WHAT TO WORK ON.
A picture should never appear in your copy. Transcribe the listing exactly from its first line through the line with "07/09 16:00 |", both ends included.

INPUT.

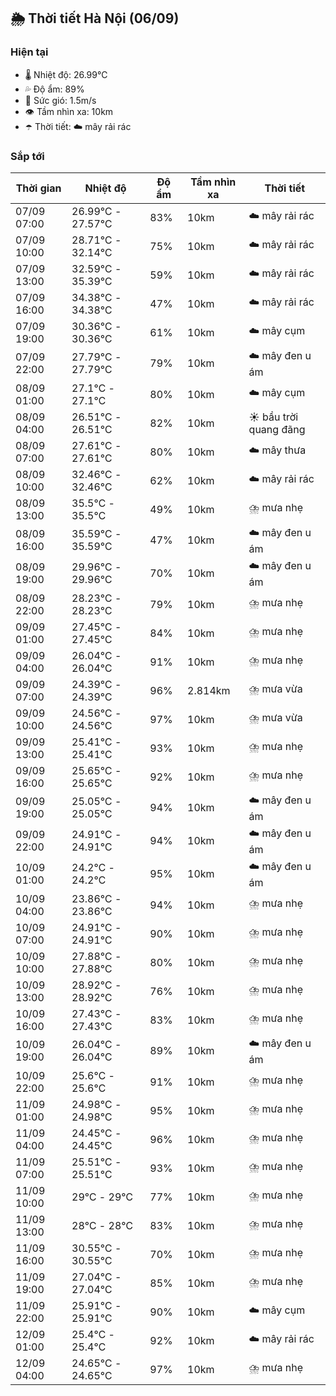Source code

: ## 🌦️ Thời tiết Hà Nội (06/09)

### Hiện tại

- 🌡️ Nhiệt độ: 26.99℃
- 💦 Độ ẩm: 89%
- 💨 Sức gió: 1.5m/s
- 👁️ Tầm nhìn xa: 10km
- ☂️ Thời tiết: ☁️ mây rải rác

### Sắp tới

| Thời gian | Nhiệt độ | Độ ẩm | Tầm nhìn xa | Thời tiết |
| --- | --- | --- | --- | --- |
| 07/09 07:00 | 26.99℃ - 27.57℃ | 83% | 10km | ☁️ mây rải rác |
| 07/09 10:00 | 28.71℃ - 32.14℃ | 75% | 10km | ☁️ mây rải rác |
| 07/09 13:00 | 32.59℃ - 35.39℃ | 59% | 10km | ☁️ mây rải rác |
| 07/09 16:00 | 34.38℃ - 34.38℃ | 47% | 10km | ☁️ mây rải rác |
| 07/09 19:00 | 30.36℃ - 30.36℃ | 61% | 10km | ☁️ mây cụm |
| 07/09 22:00 | 27.79℃ - 27.79℃ | 79% | 10km | ☁️ mây đen u ám |
| 08/09 01:00 | 27.1℃ - 27.1℃ | 80% | 10km | ☁️ mây cụm |
| 08/09 04:00 | 26.51℃ - 26.51℃ | 82% | 10km | ☀️ bầu trời quang đãng |
| 08/09 07:00 | 27.61℃ - 27.61℃ | 80% | 10km | ☁️ mây thưa |
| 08/09 10:00 | 32.46℃ - 32.46℃ | 62% | 10km | ☁️ mây rải rác |
| 08/09 13:00 | 35.5℃ - 35.5℃ | 49% | 10km | ⛈️ mưa nhẹ |
| 08/09 16:00 | 35.59℃ - 35.59℃ | 47% | 10km | ☁️ mây đen u ám |
| 08/09 19:00 | 29.96℃ - 29.96℃ | 70% | 10km | ☁️ mây đen u ám |
| 08/09 22:00 | 28.23℃ - 28.23℃ | 79% | 10km | ⛈️ mưa nhẹ |
| 09/09 01:00 | 27.45℃ - 27.45℃ | 84% | 10km | ⛈️ mưa nhẹ |
| 09/09 04:00 | 26.04℃ - 26.04℃ | 91% | 10km | ⛈️ mưa nhẹ |
| 09/09 07:00 | 24.39℃ - 24.39℃ | 96% | 2.814km | ⛈️ mưa vừa |
| 09/09 10:00 | 24.56℃ - 24.56℃ | 97% | 10km | ⛈️ mưa vừa |
| 09/09 13:00 | 25.41℃ - 25.41℃ | 93% | 10km | ⛈️ mưa nhẹ |
| 09/09 16:00 | 25.65℃ - 25.65℃ | 92% | 10km | ⛈️ mưa nhẹ |
| 09/09 19:00 | 25.05℃ - 25.05℃ | 94% | 10km | ☁️ mây đen u ám |
| 09/09 22:00 | 24.91℃ - 24.91℃ | 94% | 10km | ☁️ mây đen u ám |
| 10/09 01:00 | 24.2℃ - 24.2℃ | 95% | 10km | ☁️ mây đen u ám |
| 10/09 04:00 | 23.86℃ - 23.86℃ | 94% | 10km | ⛈️ mưa nhẹ |
| 10/09 07:00 | 24.91℃ - 24.91℃ | 90% | 10km | ⛈️ mưa nhẹ |
| 10/09 10:00 | 27.88℃ - 27.88℃ | 80% | 10km | ⛈️ mưa nhẹ |
| 10/09 13:00 | 28.92℃ - 28.92℃ | 76% | 10km | ⛈️ mưa nhẹ |
| 10/09 16:00 | 27.43℃ - 27.43℃ | 83% | 10km | ⛈️ mưa nhẹ |
| 10/09 19:00 | 26.04℃ - 26.04℃ | 89% | 10km | ☁️ mây đen u ám |
| 10/09 22:00 | 25.6℃ - 25.6℃ | 91% | 10km | ⛈️ mưa nhẹ |
| 11/09 01:00 | 24.98℃ - 24.98℃ | 95% | 10km | ⛈️ mưa nhẹ |
| 11/09 04:00 | 24.45℃ - 24.45℃ | 96% | 10km | ⛈️ mưa nhẹ |
| 11/09 07:00 | 25.51℃ - 25.51℃ | 93% | 10km | ⛈️ mưa nhẹ |
| 11/09 10:00 | 29℃ - 29℃ | 77% | 10km | ⛈️ mưa nhẹ |
| 11/09 13:00 | 28℃ - 28℃ | 83% | 10km | ⛈️ mưa nhẹ |
| 11/09 16:00 | 30.55℃ - 30.55℃ | 70% | 10km | ⛈️ mưa nhẹ |
| 11/09 19:00 | 27.04℃ - 27.04℃ | 85% | 10km | ⛈️ mưa nhẹ |
| 11/09 22:00 | 25.91℃ - 25.91℃ | 90% | 10km | ☁️ mây cụm |
| 12/09 01:00 | 25.4℃ - 25.4℃ | 92% | 10km | ☁️ mây rải rác |
| 12/09 04:00 | 24.65℃ - 24.65℃ | 97% | 10km | ⛈️ mưa nhẹ |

RESPONSE TO THE TASK.
Source code

: ## 🌦️ Thời tiết Hà Nội (06/09)

### Hiện tại

- 🌡️ Nhiệt độ: 26.99℃
- 💦 Độ ẩm: 89%
- 💨 Sức gió: 1.5m/s
- 👁️ Tầm nhìn xa: 10km
- ☂️ Thời tiết: ☁️ mây rải rác

### Sắp tới

| Thời gian | Nhiệt độ | Độ ẩm | Tầm nhìn xa | Thời tiết |
| --- | --- | --- | --- | --- |
| 07/09 07:00 | 26.99℃ - 27.57℃ | 83% | 10km | ☁️ mây rải rác |
| 07/09 10:00 | 28.71℃ - 32.14℃ | 75% | 10km | ☁️ mây rải rác |
| 07/09 13:00 | 32.59℃ - 35.39℃ | 59% | 10km | ☁️ mây rải rác |
| 07/09 16:00 | 34.38℃ - 34.38℃ | 47% | 10km | ☁️ mây rải rác |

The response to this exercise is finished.